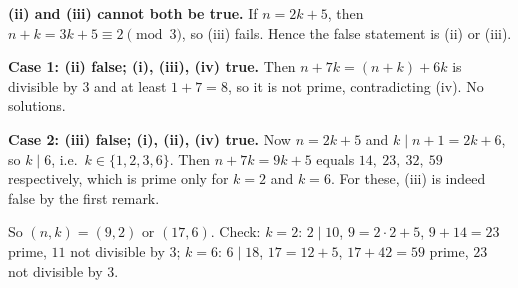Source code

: \textbf{(ii) and (iii) cannot both be true.} If $n=2k+5$, then $n+k=3k+5\equiv2\pmod3$, so (iii) fails. Hence the false statement is (ii) or (iii).

\textbf{Case 1: (ii) false; (i), (iii), (iv) true.} Then $n+7k=(n+k)+6k$ is divisible by $3$ and at least $1+7=8$, so it is not prime, contradicting (iv). No solutions.

\textbf{Case 2: (iii) false; (i), (ii), (iv) true.} Now $n=2k+5$ and $k\mid n+1=2k+6$, so $k\mid6$, i.e.\ $k\in\{1,2,3,6\}$. Then $n+7k=9k+5$ equals $14,\ 23,\ 32,\ 59$ respectively, which is prime only for $k=2$ and $k=6$. For these, (iii) is indeed false by the first remark.

So $\boxed{(n,k)=(9,2)\text{ or }(17,6)}$. Check: $k=2$: $2\mid10$, $9=2\cdot2+5$, $9+14=23$ prime, $11$ not divisible by $3$; $k=6$: $6\mid18$, $17=12+5$, $17+42=59$ prime, $23$ not divisible by $3$.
═══
**Exercise instructions:**
Restate the whole listing above exactly, except for its images.

**Expected output:**
Source code

: \textbf{(ii) and (iii) cannot both be true.} If $n=2k+5$, then $n+k=3k+5\equiv2\pmod3$, so (iii) fails. Hence the false statement is (ii) or (iii).

\textbf{Case 1: (ii) false; (i), (iii), (iv) true.} Then $n+7k=(n+k)+6k$ is divisible by $3$ and at least $1+7=8$, so it is not prime, contradicting (iv). No solutions.

\textbf{Case 2: (iii) false; (i), (ii), (iv) true.} Now $n=2k+5$ and $k\mid n+1=2k+6$, so $k\mid6$, i.e.\ $k\in\{1,2,3,6\}$. Then $n+7k=9k+5$ equals $14,\ 23,\ 32,\ 59$ respectively, which is prime only for $k=2$ and $k=6$. For these, (iii) is indeed false by the first remark.

So $\boxed{(n,k)=(9,2)\text{ or }(17,6)}$. Check: $k=2$: $2\mid10$, $9=2\cdot2+5$, $9+14=23$ prime, $11$ not divisible by $3$; $k=6$: $6\mid18$, $17=12+5$, $17+42=59$ prime, $23$ not divisible by $3$.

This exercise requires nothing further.